**DATA FOR THE TASK:**
------------------------------------------------------------

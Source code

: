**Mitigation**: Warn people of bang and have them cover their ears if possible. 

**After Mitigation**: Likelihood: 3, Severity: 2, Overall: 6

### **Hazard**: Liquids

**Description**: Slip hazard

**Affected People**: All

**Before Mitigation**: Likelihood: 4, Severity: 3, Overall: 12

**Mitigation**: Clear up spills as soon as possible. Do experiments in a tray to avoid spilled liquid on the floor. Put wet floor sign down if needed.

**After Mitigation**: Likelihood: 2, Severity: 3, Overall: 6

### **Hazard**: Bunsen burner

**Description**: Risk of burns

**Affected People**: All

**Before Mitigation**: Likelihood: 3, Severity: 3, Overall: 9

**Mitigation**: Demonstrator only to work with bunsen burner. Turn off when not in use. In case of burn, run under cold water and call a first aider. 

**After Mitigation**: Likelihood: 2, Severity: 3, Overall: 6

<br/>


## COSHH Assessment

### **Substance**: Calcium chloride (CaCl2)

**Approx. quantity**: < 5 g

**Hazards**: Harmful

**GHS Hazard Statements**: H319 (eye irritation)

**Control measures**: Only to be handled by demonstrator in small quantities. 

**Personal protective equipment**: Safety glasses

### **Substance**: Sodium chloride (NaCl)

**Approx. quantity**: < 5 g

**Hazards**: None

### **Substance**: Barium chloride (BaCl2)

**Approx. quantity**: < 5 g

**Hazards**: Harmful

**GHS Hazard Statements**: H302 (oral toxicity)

------------------------------------------------------------

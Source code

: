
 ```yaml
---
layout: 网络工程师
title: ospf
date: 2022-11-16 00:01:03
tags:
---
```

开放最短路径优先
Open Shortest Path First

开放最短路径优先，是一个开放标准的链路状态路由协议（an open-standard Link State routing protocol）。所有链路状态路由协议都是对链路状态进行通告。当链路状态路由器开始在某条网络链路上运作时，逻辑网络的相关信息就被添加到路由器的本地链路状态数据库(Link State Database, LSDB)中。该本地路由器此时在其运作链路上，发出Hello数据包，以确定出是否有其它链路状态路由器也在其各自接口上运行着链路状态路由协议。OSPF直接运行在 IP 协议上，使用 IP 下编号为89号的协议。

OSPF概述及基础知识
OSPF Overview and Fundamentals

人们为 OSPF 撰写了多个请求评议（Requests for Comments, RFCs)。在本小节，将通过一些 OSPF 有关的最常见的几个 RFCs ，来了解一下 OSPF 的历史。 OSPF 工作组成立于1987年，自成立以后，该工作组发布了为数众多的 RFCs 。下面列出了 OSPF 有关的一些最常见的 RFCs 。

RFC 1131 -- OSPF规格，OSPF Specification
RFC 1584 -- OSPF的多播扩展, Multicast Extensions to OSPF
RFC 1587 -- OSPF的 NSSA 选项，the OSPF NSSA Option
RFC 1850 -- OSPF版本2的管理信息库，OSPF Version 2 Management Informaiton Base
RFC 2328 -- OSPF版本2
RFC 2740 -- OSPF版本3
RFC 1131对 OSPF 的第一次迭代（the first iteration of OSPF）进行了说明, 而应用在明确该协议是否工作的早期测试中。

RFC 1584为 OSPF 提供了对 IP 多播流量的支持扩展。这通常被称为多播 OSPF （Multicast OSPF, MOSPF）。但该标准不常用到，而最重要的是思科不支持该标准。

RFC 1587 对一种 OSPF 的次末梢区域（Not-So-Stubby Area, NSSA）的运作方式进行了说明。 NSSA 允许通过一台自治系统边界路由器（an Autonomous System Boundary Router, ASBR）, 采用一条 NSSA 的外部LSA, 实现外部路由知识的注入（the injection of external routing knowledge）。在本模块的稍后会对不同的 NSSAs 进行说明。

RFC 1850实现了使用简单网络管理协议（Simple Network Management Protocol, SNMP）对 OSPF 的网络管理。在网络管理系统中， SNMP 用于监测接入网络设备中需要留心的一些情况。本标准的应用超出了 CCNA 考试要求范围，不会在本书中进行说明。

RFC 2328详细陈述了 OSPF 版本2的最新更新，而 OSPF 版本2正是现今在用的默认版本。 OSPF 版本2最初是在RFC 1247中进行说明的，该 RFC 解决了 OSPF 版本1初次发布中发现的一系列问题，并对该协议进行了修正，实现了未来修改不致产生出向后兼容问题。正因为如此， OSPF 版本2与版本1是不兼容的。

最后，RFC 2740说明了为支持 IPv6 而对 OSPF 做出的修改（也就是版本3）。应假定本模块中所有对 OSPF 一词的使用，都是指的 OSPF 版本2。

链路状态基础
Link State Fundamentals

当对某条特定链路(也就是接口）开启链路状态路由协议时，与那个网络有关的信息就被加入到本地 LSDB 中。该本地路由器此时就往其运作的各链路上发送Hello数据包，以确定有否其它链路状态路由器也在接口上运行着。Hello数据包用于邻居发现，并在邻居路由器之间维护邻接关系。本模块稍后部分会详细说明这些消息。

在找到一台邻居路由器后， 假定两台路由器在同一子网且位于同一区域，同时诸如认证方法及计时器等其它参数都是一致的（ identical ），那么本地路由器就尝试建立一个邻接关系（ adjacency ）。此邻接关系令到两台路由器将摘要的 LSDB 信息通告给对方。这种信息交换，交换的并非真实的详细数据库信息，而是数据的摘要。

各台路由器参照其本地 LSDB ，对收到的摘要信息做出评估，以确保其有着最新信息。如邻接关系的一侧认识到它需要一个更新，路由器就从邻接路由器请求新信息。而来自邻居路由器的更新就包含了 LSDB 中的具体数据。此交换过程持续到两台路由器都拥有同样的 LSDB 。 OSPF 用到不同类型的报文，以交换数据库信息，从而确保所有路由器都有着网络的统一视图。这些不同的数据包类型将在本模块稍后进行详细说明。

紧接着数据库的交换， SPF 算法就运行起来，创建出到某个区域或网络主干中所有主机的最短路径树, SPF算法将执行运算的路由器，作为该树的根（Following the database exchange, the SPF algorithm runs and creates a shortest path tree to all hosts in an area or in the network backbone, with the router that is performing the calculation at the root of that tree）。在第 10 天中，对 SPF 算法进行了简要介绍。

------------------------------------------------------------

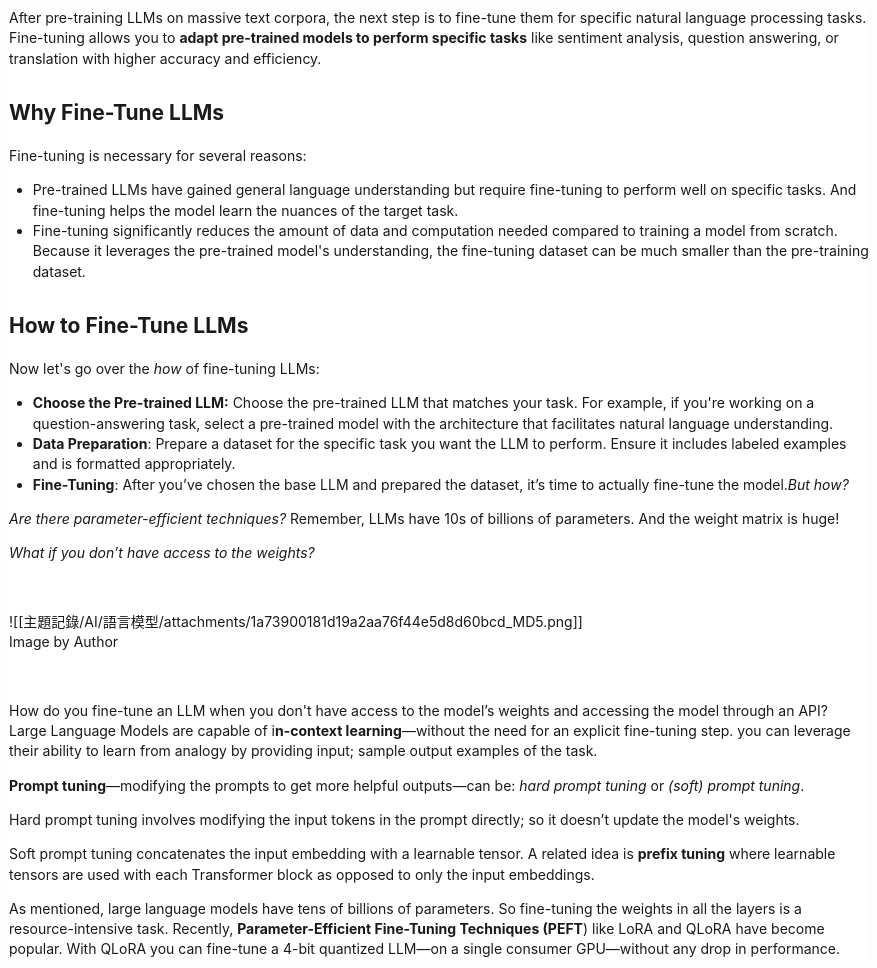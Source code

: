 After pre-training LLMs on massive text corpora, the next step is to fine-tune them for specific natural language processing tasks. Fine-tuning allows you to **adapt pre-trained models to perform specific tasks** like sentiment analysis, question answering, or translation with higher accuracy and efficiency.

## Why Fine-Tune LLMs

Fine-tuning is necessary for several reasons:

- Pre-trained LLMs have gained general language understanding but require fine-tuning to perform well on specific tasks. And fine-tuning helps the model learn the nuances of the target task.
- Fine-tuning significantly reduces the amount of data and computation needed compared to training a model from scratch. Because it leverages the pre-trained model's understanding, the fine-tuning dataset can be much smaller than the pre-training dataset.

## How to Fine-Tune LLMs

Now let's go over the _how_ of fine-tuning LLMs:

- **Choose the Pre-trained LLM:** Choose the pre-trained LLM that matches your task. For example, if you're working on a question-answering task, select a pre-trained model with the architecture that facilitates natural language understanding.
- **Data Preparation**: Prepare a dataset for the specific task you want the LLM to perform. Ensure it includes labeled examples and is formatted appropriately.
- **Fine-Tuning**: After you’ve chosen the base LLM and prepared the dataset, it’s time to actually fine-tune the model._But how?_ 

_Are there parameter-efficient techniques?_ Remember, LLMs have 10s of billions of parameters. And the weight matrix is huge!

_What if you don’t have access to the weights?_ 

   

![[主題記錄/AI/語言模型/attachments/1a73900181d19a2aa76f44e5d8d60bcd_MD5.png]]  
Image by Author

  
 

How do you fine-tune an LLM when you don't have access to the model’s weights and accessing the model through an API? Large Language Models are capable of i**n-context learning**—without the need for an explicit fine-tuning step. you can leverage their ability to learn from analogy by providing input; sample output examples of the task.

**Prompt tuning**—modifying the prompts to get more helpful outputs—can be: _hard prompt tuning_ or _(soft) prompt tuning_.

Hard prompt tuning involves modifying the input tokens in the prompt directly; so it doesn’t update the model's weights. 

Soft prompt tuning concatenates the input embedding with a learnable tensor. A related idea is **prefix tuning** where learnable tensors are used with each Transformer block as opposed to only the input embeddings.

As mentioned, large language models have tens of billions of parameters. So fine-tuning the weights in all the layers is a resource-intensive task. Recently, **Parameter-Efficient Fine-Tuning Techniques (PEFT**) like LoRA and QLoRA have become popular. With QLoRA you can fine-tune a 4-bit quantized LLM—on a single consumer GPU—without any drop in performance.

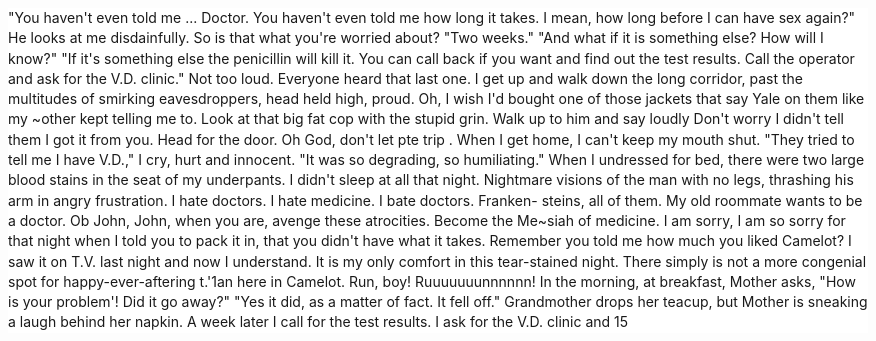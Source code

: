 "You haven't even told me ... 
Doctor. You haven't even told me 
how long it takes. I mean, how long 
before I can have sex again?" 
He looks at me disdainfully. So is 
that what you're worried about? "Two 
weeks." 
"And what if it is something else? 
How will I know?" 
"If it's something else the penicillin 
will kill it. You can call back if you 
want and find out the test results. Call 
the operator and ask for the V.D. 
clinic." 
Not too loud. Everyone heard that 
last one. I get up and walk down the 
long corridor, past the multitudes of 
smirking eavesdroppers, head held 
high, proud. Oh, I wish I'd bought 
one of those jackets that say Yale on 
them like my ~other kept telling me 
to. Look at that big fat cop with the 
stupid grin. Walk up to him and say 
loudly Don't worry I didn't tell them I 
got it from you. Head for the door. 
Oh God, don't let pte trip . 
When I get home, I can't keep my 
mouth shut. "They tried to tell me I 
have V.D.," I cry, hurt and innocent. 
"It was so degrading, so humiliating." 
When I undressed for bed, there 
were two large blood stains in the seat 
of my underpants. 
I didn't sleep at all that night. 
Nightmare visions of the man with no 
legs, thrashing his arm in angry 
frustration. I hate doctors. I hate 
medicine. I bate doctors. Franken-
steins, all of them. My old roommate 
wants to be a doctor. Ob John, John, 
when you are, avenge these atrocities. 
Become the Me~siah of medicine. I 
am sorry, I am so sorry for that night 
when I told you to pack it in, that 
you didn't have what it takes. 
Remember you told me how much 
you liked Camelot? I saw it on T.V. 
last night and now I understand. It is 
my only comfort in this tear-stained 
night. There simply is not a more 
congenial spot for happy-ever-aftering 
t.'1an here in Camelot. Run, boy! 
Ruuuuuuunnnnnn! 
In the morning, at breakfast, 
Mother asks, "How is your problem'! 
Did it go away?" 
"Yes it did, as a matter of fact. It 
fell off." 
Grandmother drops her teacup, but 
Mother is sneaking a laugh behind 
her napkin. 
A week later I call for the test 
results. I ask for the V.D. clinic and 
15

------------------------------------------------------------

**WHAT YOU ARE ASKED TO DO:** Within the records above, each line containing "question" is to be returned.

**OUTPUT BELOW:**
: After pre-training LLMs on massive text corpora, the next step is to fine-tune them for specific natural language processing tasks. Fine-tuning allows you to **adapt pre-trained models to perform specific tasks** like sentiment analysis, question answering, or translation with higher accuracy and efficiency.
- **Choose the Pre-trained LLM:** Choose the pre-trained LLM that matches your task. For example, if you're working on a question-answering task, select a pre-trained model with the architecture that facilitates natural language understanding.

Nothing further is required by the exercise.